**Try it:**
Print the lines of the entries below from the one with "https://mynikki.vercel.app/" through the final line, exactly as they appear. The pictures are not part of the copy.

Plain-text document sources:
= = = = =

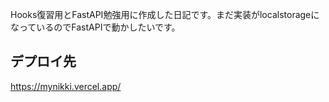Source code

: Hooks復習用とFastAPI勉強用に作成した日記です。まだ実装がlocalstorageになっているのでFastAPIで動かしたいです。

## デプロイ先
https://mynikki.vercel.app/


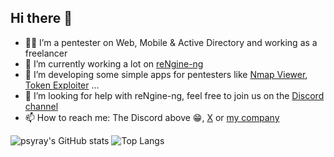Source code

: ## Hi there 👋

- 🧑‍💼 I’m a pentester on Web, Mobile & Active Directory and working as a freelancer
- 🔭 I’m currently working a lot on [reNgine-ng](https://github.com/Security-Tools-Alliance/rengine-ng)
- 👯 I’m developing some simple apps for pentesters like [Nmap Viewer](https://github.com/psyray/nmap-viewer), [Token Exploiter](https://github.com/psyray/token-exploiter) ...
- 🤔 I’m looking for help with reNgine-ng, feel free to join us on the [Discord channel](https://discord.gg/KE5QGTqJpS)
- 📫 How to reach me: The Discord above 😁, [X](https://x.com/ray_2sec) or [my company](https://www.2sec.fr/)

![psyray's GitHub stats](https://github-readme-stats.vercel.app/api?username=psyray&show_icons=true&theme=dracula&show=reviews,discussions_started,discussions_answered,prs_merged,prs_merged_percentage)
![Top Langs](https://github-readme-stats.vercel.app/api/top-langs/?username=psyray&layout=compact&show_icons=true&theme=dracula)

= = = = =

**Solution to this task:**
https://mynikki.vercel.app/


Source code

: ## Hi there 👋

- 🧑‍💼 I’m a pentester on Web, Mobile & Active Directory and working as a freelancer
- 🔭 I’m currently working a lot on [reNgine-ng](https://github.com/Security-Tools-Alliance/rengine-ng)
- 👯 I’m developing some simple apps for pentesters like [Nmap Viewer](https://github.com/psyray/nmap-viewer), [Token Exploiter](https://github.com/psyray/token-exploiter) ...
- 🤔 I’m looking for help with reNgine-ng, feel free to join us on the [Discord channel](https://discord.gg/KE5QGTqJpS)
- 📫 How to reach me: The Discord above 😁, [X](https://x.com/ray_2sec) or [my company](https://www.2sec.fr/)

![psyray's GitHub stats](https://github-readme-stats.vercel.app/api?username=psyray&show_icons=true&theme=dracula&show=reviews,discussions_started,discussions_answered,prs_merged,prs_merged_percentage)
![Top Langs](https://github-readme-stats.vercel.app/api/top-langs/?username=psyray&layout=compact&show_icons=true&theme=dracula)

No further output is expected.